Leo frowned, barely contriving to suppress the need to flinch when she mentioned children. He still wasn’t ready to become a father. Parenting required a level of maturity and unselfishness that he was convinced he had yet to attain.

‘What about fixing on October for the wedding?’ Marina proposed with the sort of cool that implied she had not the faintest idea of his unease. ‘I’m no Bridezilla and that would give me three months to make the preparations. I’m thinking of a very boho casual do in London with only family and our closest friends attending.’
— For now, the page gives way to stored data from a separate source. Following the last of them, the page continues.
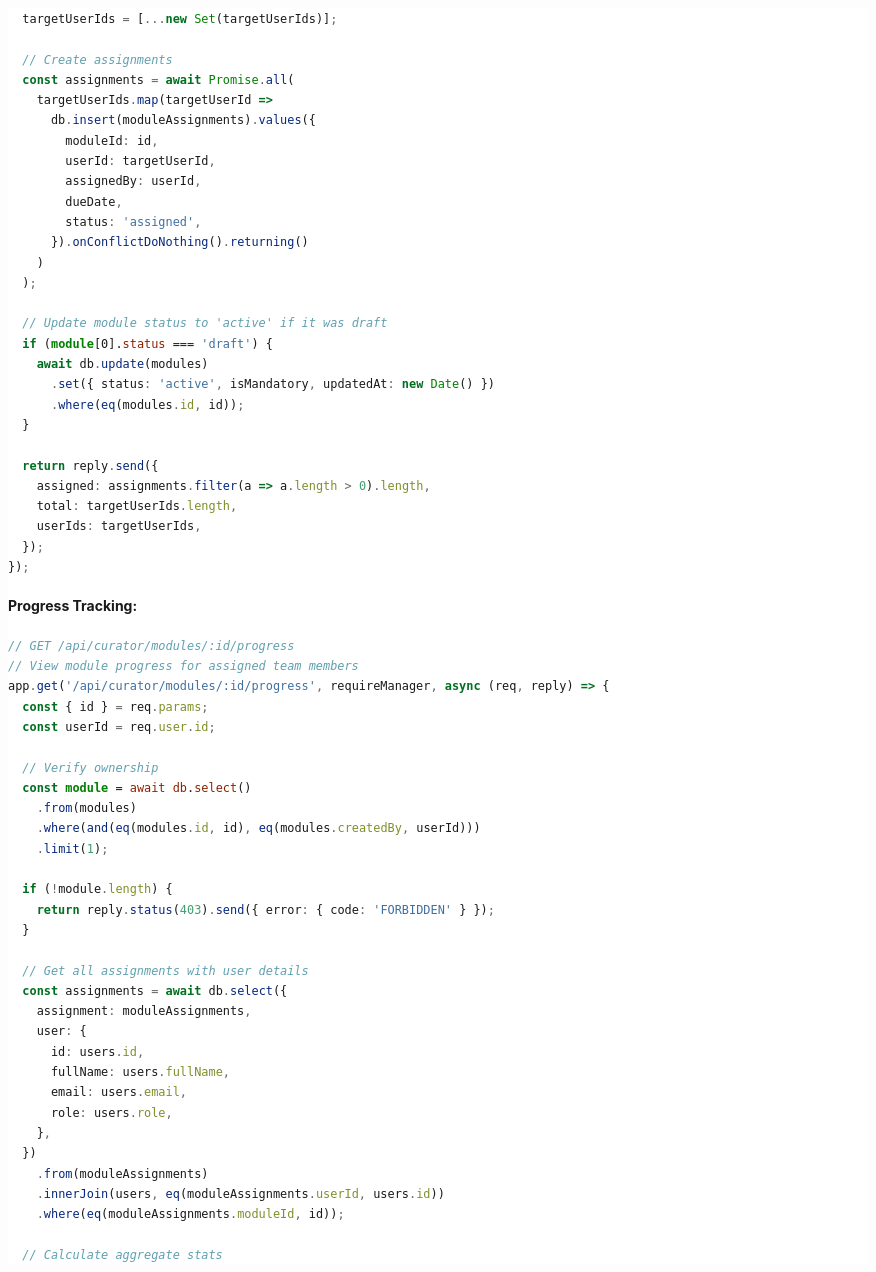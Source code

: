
 ```typescript
  targetUserIds = [...new Set(targetUserIds)];

  // Create assignments
  const assignments = await Promise.all(
    targetUserIds.map(targetUserId =>
      db.insert(moduleAssignments).values({
        moduleId: id,
        userId: targetUserId,
        assignedBy: userId,
        dueDate,
        status: 'assigned',
      }).onConflictDoNothing().returning()
    )
  );

  // Update module status to 'active' if it was draft
  if (module[0].status === 'draft') {
    await db.update(modules)
      .set({ status: 'active', isMandatory, updatedAt: new Date() })
      .where(eq(modules.id, id));
  }

  return reply.send({
    assigned: assignments.filter(a => a.length > 0).length,
    total: targetUserIds.length,
    userIds: targetUserIds,
  });
});
```

#### **Progress Tracking:**

```typescript
// GET /api/curator/modules/:id/progress
// View module progress for assigned team members
app.get('/api/curator/modules/:id/progress', requireManager, async (req, reply) => {
  const { id } = req.params;
  const userId = req.user.id;

  // Verify ownership
  const module = await db.select()
    .from(modules)
    .where(and(eq(modules.id, id), eq(modules.createdBy, userId)))
    .limit(1);

  if (!module.length) {
    return reply.status(403).send({ error: { code: 'FORBIDDEN' } });
  }

  // Get all assignments with user details
  const assignments = await db.select({
    assignment: moduleAssignments,
    user: {
      id: users.id,
      fullName: users.fullName,
      email: users.email,
      role: users.role,
    },
  })
    .from(moduleAssignments)
    .innerJoin(users, eq(moduleAssignments.userId, users.id))
    .where(eq(moduleAssignments.moduleId, id));

  // Calculate aggregate stats
```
They lunched out on deck, catching up on news of mutual friends. It was very civilised and not a single cross word was exchanged. Once Marina had departed, Leo reminded himself soothingly that he had not lost his temper. Even though he had agreed to the wedding date, however, his strong sense of dissatisfaction lingered. Even worse, that reaction was backed by an even more unexpected feeling, because suddenly Leo was astounded to register that what he truly felt was...trapped.

* * *

‘Nonsense, Grace. Of course you’ll go to Turkey with Jenna,’ Grace’s aunt, Della Donovan, sliced through her niece’s protests in her usual brusque and bossy manner. ‘A free holiday? Nobody in their right mind would turn their nose up at that!’

Grace gazed out stonily at the pretty garden behind her aunt and uncle’s substantial house in north London. Her thoughts were in turmoil because she was trying to come up fast with a polite excuse to avoid the supposed treat of a holiday with her cousin.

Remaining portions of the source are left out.